Credit scoring seems simple, but it’s actually pretty complicated. For starters, there are many different credit scoring models offered by different companies. (FICO invented the credit score and is still probably the best-known provider). Each model weights your credit history slightly differently;
For example, some models may put more importance on certain types of debt; others may weigh delinquencies higher or lower.
Although you cannot see your credit scores in your free credit report, a number of companies provide free access to credit scores. Many credit card providers, banks, and credit unions offer free scores as a perk; check out your financial service company’s website to see if they’re one of them. Discover also offers free scores, even to non-customers. Sites like Credit Karma and Nerd Wallet will also monitor your credit score.
These scores may or may not be the same that lenders use when evaluating your credit application, but they will give you some indication of your credit profile.

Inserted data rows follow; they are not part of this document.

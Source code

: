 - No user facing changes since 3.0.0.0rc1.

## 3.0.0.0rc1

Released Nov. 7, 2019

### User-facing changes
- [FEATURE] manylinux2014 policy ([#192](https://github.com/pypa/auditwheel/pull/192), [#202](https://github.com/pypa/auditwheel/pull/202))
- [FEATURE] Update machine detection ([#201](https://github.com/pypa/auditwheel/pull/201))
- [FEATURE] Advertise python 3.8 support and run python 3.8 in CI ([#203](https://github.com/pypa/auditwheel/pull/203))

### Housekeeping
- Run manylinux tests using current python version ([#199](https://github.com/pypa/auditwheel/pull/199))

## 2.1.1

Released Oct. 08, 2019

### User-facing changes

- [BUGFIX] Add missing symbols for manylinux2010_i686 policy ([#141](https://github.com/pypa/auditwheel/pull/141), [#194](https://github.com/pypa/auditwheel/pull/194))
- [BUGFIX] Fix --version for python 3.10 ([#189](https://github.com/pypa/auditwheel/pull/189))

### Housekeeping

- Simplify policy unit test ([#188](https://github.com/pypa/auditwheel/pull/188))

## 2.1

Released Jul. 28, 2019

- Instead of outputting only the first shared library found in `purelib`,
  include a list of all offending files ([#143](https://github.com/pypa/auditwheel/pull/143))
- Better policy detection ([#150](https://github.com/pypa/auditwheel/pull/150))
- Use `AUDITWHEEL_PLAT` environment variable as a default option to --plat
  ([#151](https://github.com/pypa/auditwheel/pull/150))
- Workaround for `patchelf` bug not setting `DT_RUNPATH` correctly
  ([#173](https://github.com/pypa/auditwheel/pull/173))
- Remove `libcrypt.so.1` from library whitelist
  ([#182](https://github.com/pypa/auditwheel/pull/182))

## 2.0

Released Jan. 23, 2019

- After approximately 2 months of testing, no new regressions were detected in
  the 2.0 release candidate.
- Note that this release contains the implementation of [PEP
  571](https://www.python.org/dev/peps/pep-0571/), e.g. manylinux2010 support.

Most lenders divide credit scores into five different buckets or “tiers”: super-prime, prime, near- or non-prime, subprime, and deep subprime. Which scores fall into which buckets depends on the credit bureau or lender.

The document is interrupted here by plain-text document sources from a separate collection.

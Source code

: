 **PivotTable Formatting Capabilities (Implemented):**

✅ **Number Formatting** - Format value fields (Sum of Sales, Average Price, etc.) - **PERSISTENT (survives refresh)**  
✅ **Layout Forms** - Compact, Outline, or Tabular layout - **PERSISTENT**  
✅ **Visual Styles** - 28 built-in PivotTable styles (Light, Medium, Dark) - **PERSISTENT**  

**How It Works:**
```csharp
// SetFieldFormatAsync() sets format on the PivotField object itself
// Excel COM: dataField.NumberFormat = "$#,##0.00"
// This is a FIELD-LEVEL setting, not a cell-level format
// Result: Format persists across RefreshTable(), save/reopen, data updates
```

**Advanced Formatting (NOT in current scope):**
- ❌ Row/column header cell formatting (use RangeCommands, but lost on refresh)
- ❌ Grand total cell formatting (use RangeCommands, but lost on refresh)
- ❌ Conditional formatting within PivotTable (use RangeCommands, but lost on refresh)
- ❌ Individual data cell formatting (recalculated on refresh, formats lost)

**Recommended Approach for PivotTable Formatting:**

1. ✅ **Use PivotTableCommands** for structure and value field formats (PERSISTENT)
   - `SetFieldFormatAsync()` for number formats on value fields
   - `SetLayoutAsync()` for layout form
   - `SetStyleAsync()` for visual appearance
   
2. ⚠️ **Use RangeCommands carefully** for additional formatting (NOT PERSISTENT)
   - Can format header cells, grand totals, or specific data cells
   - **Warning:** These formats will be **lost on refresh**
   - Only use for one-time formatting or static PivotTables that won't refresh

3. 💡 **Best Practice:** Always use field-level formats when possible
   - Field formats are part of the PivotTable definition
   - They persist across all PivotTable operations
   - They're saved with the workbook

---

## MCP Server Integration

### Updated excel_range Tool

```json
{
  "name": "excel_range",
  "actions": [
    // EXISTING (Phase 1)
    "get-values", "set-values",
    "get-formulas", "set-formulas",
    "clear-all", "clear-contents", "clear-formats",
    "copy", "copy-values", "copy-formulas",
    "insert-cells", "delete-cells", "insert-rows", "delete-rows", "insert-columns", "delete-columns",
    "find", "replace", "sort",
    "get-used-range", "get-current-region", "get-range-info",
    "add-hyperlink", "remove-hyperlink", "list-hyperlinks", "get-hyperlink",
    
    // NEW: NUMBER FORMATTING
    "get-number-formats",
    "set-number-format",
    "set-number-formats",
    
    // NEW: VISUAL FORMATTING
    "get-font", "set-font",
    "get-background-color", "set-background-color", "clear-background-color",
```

As an example, Experian uses the following buckets for its FICO scores:
Credit unions seem like banks: they offer savings and checking accounts and lend money. But credit unions and banks aren’t the same thing. By law, credit unions are not-for-profit financial cooperatives, which means they must be managed to serve the needs of their members/owners.
Because credit unions are designed to serve their members, they often are able to offer better rates and lower fees than banks.
Credit unions are regulated by the National Credit Union Administration (NCUA), which insures credit union deposits much like the FDIC insures bank deposits. All credit unions have eligibility requirements. Some credit unions are made up of employees of a certain company; others accept anyone who lives, works, or worships in a certain community. To find a credit union near you, check out this helpful resource from NCUA.
A creditor is someone who is owed a debt by a borrower (or “debtor”). Creditors could be individuals (“Mom, can I borrow $20?”), companies (like a bank that extends an auto loan), the government or other organizations.